PROJECT SUMMARY
B cells are critical for immune responses to infection and in many forms of autoimmune disease. They develop
in the bone marrow and migrate to lymph nodes and spleen, where they further mature. At the end of this process,
B cells express a high affinity B cell receptor with which they recognize antigen and which allows them to develop
further into either memory B cells or long-lived plasma cells. Both types of cells migrate to the bone marrow and
provide long-term protection from reinfection with the same pathogen. Plasma cells are a B cell type that
produces large quantities of antibodies that are critical for neutralizing pathogens such as influenza virus, or
more recently, SARS-CoV2. Several forms of primary immunodeficiency are caused by defects in B cell
development or maturation including agammaglobulinemia and common variable immunodeficiency (CVID),
which are characterized by a complete or partial lack of antibody production. Underlying these forms of
immunodeficiency are mutations in a plethora of genes that encode transcription factors, cell surface receptors
and signal transduction molecules. Some of these mutations occur in genes encoding ion channels. Ion channels
are located in the cell membrane or membranes of intracellular organelles. They function as gateways to mediate
the transport of charged ions such as calcium, zinc or chloride. Inherited mutations in two ion channels were
shown to prevent the development of B cells resulting in agammaglobulinemia. Studies in mice have identified
additional ion channels that are required for B cell function. Overall however, the role of ion channels in B cells
is poorly understood with only a handful of the more than 600 known ion channel genes implicated in B cell
function to date. This is even more extreme for plasma cells because no ion channel has yet been reported that
specifically regulates plasma cell development or function. This lack of information is in strong contrast to the
well established role of ion channels in cells of the brain, nerves, heart, muscle or kidney. It also represents a
missed opportunity from a basic science perspective and our ability to understand how immune responses to
infection are regulated, and from a therapeutic perspective because ion channels are excellent drug targets.

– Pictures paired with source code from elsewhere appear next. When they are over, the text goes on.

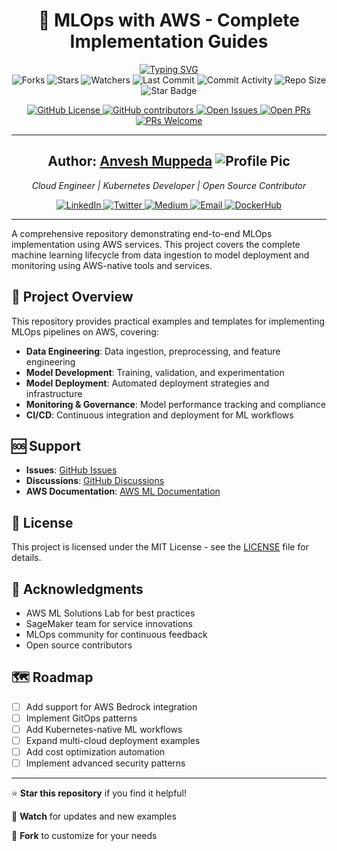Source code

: <!-- # MLOps with AWS - Complete Implementation Guides

[![License: MIT](https://img.shields.io/badge/License-MIT-yellow.svg)](https://opensource.org/licenses/MIT)
[![Python](https://img.shields.io/badge/Python-3.8%2B-blue.svg)](https://www.python.org/downloads/)
[![AWS](https://img.shields.io/badge/AWS-Cloud-orange.svg)](https://aws.amazon.com/) -->

<div align="center"> 
  <h1>🚀 MLOps with AWS - Complete Implementation Guides</h1>
  <a href="https://github.com/anveshmuppeda/mlops"><img src="https://readme-typing-svg.demolab.com?font=italic&weight=700&size=18&duration=4000&pause=1000&color=F727A9&center=true&width=600&lines=Learn+mlops+with+hands-on+guides+and+practical+examples." alt="Typing SVG" /> </a>  
  <br>
  <img src="https://img.shields.io/github/forks/anveshmuppeda/mlops" alt="Forks"/>
  <img src="https://img.shields.io/github/stars/anveshmuppeda/mlops" alt="Stars"/>
  <img src="https://img.shields.io/github/watchers/anveshmuppeda/mlops" alt="Watchers"/>
  <img src="https://img.shields.io/github/last-commit/anveshmuppeda/mlops" alt="Last Commit"/>
  <img src="https://img.shields.io/github/commit-activity/m/anveshmuppeda/mlops" alt="Commit Activity"/>
  <img src="https://img.shields.io/github/repo-size/anveshmuppeda/mlops" alt="Repo Size"/>
  <img src="https://img.shields.io/static/v1?label=%F0%9F%8C%9F&message=If%20Useful&style=style=flat&color=BC4E99" alt="Star Badge"/>

  <!-- <img src="https://awesome.re/badge.svg" alt="Awesome"/> -->
  <a href="https://github.com/anveshmuppeda/mlops/blob/main/LICENSE"> <img src="https://img.shields.io/github/license/anveshmuppeda/mlops" alt="GitHub License"/> </a>
  <a href="https://github.com/anveshmuppeda/mlops/graphs/contributors"> <img src="https://img.shields.io/github/contributors/anveshmuppeda/mlops" alt="GitHub contributors"/> </a>
  <a href="https://github.com/anveshmuppeda/mlops/issues">  <img src="https://img.shields.io/github/issues/anveshmuppeda/mlops" alt="Open Issues"/> </a>
  <a href="https://github.com/anveshmuppeda/mlops/pulls"> <img src="https://img.shields.io/github/issues-pr-raw/anveshmuppeda/mlops" alt="Open PRs"/> </a>
  <a href="https://github.com/anveshmuppeda/mlops/pulls"> <img src="https://img.shields.io/badge/PRs-welcome-brightgreen.svg?style=flat-square" alt="PRs Welcome"/> </a>
</div>

---  

<div align="center">
  <h2><b>Author: <a href="https://github.com/anveshmuppeda">Anvesh Muppeda</a> <img src="https://avatars.githubusercontent.com/u/115966808?v=4&s=20" alt="Profile Pic"/></b></h2>
  <p> 
    <i>Cloud Engineer | Kubernetes Developer | Open Source Contributor</i>
  </p>
  <a href="https://www.linkedin.com/in/anveshmuppeda/"> <img src="https://img.shields.io/badge/LinkedIn-Connect-blue?logo=linkedin&style=flat" alt="LinkedIn"/> </a>
  <a href="https://twitter.com/Anvesh66743877"> <img src="https://img.shields.io/badge/Twitter-Follow-blue?logo=twitter&style=flat" alt="Twitter"/> </a>
  <a href="https://medium.com/@muppedaanvesh"> <img src="https://img.shields.io/badge/Medium-Blog-black?logo=medium&style=flat" alt="Medium"/> </a>
  <a href="mailto:muppedaanvesh@gmail.com"> <img src="https://img.shields.io/badge/Email-Contact%20Me-red?logo=gmail&style=flat" alt="Email"/> </a>
  <a href="https://hub.docker.com/u/anvesh35"> <img src="https://img.shields.io/badge/DockerHub-Profile-blue?logo=docker&style=flat" alt="DockerHub"/> </a>
</div>  

---  

A comprehensive repository demonstrating end-to-end MLOps implementation using AWS services. This project covers the complete machine learning lifecycle from data ingestion to model deployment and monitoring using AWS-native tools and services.

## 🎯 Project Overview

This repository provides practical examples and templates for implementing MLOps pipelines on AWS, covering:

- **Data Engineering**: Data ingestion, preprocessing, and feature engineering
- **Model Development**: Training, validation, and experimentation
- **Model Deployment**: Automated deployment strategies and infrastructure
- **Monitoring & Governance**: Model performance tracking and compliance
- **CI/CD**: Continuous integration and deployment for ML workflows


## 🆘 Support

- **Issues**: [GitHub Issues](https://github.com/anveshmuppeda/mlops/issues)
- **Discussions**: [GitHub Discussions](https://github.com/anveshmuppeda/mlops/discussions)
- **AWS Documentation**: [AWS ML Documentation](https://docs.aws.amazon.com/machine-learning/)

## 📄 License

This project is licensed under the MIT License - see the [LICENSE](LICENSE) file for details.

## 🙏 Acknowledgments

- AWS ML Solutions Lab for best practices
- SageMaker team for service innovations
- MLOps community for continuous feedback
- Open source contributors

## 🗺️ Roadmap

- [ ] Add support for AWS Bedrock integration
- [ ] Implement GitOps patterns
- [ ] Add Kubernetes-native ML workflows
- [ ] Expand multi-cloud deployment examples
- [ ] Add cost optimization automation
- [ ] Implement advanced security patterns

---

⭐ **Star this repository** if you find it helpful!

🔔 **Watch** for updates and new examples

🍴 **Fork** to customize for your needs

Drugs modulating ion channel function are a mainstay in the treatment of cardiovascular diseases, neurological
and psychiatric disorders and type 2 diabetes. We have therefore conducted genetic screens to identify novel
ion channels that regulate the development of B cells into plasma cells and identified around 10 such channels.
We investigated several of these further and confirmed that inhibiting their expression in B cells interferes with
plasma cell development. In this proposal, we will focus on two of these channels and determine the molecular
and cellular mechanisms by which they control the development of B cells into plasma cells and their ability to
mount an antibody response to infection with viral pathogens such as influenza.